═════ Dataset entries ═════
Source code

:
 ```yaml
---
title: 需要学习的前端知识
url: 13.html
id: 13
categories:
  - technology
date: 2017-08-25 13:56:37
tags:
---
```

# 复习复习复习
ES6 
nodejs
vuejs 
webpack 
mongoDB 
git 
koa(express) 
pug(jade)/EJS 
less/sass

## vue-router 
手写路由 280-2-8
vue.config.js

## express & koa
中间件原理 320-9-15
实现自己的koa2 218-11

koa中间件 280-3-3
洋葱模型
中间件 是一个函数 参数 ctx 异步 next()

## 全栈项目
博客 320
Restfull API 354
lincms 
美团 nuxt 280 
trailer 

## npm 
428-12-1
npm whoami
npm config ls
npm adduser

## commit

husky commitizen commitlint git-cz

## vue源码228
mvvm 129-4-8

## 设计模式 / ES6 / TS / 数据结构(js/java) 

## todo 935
═════
═════ Dataset entries ═════
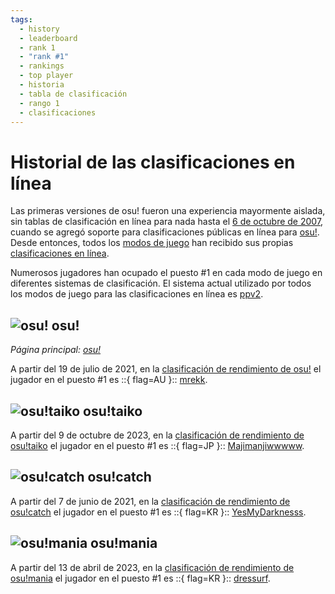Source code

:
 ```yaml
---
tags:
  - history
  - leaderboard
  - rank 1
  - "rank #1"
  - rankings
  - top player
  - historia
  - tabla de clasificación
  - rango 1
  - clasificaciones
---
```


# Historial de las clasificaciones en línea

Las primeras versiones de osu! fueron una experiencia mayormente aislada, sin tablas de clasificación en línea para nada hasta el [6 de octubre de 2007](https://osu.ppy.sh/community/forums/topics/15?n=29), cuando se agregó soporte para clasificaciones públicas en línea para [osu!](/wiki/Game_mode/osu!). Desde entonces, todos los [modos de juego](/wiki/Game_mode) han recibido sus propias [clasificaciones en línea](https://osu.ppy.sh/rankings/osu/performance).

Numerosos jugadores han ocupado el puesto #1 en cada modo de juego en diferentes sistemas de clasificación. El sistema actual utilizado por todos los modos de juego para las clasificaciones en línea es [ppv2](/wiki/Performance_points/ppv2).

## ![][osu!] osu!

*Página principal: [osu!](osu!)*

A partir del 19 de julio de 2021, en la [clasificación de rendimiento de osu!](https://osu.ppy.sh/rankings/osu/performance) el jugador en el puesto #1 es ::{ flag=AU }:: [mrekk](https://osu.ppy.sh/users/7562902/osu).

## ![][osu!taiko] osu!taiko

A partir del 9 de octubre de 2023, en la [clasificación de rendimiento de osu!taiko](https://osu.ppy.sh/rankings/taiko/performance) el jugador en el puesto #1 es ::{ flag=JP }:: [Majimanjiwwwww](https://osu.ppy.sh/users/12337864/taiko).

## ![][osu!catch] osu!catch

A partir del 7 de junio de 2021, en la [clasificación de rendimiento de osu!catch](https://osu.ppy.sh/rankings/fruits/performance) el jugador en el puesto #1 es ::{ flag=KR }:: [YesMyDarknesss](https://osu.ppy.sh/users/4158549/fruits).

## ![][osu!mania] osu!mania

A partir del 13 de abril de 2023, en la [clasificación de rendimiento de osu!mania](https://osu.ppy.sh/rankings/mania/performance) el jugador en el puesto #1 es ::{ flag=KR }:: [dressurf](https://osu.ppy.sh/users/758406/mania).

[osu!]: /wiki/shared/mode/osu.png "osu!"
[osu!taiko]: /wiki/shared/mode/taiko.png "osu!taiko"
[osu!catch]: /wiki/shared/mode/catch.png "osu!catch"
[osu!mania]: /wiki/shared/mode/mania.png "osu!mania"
═════
Task to complete ->
Work through the data line by line and state how many lines have the string "taiko"; add nothing else.

Solution to this exercise ->
3